### ACTIVITY
Print all the records exactly as they stand.

[[ RECORDS TO PROCESS open ]]

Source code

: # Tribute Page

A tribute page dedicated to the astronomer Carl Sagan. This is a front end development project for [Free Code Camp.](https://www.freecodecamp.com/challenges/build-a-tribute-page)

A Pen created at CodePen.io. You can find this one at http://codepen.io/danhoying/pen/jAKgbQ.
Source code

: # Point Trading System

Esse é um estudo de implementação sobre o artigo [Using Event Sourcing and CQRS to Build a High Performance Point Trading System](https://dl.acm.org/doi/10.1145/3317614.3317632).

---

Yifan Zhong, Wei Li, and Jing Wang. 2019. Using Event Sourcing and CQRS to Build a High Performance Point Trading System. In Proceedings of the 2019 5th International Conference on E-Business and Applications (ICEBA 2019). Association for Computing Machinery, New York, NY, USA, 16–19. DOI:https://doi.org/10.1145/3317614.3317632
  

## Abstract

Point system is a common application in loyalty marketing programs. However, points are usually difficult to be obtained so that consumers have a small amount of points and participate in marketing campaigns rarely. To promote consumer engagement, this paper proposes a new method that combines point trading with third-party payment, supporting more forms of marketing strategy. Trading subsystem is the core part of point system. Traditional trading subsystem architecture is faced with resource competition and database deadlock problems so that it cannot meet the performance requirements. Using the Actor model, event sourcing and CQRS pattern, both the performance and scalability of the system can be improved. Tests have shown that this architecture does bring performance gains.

[[ RECORDS TO PROCESS closed ]]

### ANSWER SPACE
Source code

: # Tribute Page

A tribute page dedicated to the astronomer Carl Sagan. This is a front end development project for [Free Code Camp.](https://www.freecodecamp.com/challenges/build-a-tribute-page)

A Pen created at CodePen.io. You can find this one at http://codepen.io/danhoying/pen/jAKgbQ.
Source code

: # Point Trading System

Esse é um estudo de implementação sobre o artigo [Using Event Sourcing and CQRS to Build a High Performance Point Trading System](https://dl.acm.org/doi/10.1145/3317614.3317632).

---

Yifan Zhong, Wei Li, and Jing Wang. 2019. Using Event Sourcing and CQRS to Build a High Performance Point Trading System. In Proceedings of the 2019 5th International Conference on E-Business and Applications (ICEBA 2019). Association for Computing Machinery, New York, NY, USA, 16–19. DOI:https://doi.org/10.1145/3317614.3317632
  

## Abstract

Point system is a common application in loyalty marketing programs. However, points are usually difficult to be obtained so that consumers have a small amount of points and participate in marketing campaigns rarely. To promote consumer engagement, this paper proposes a new method that combines point trading with third-party payment, supporting more forms of marketing strategy. Trading subsystem is the core part of point system. Traditional trading subsystem architecture is faced with resource competition and database deadlock problems so that it cannot meet the performance requirements. Using the Actor model, event sourcing and CQRS pattern, both the performance and scalability of the system can be improved. Tests have shown that this architecture does bring performance gains.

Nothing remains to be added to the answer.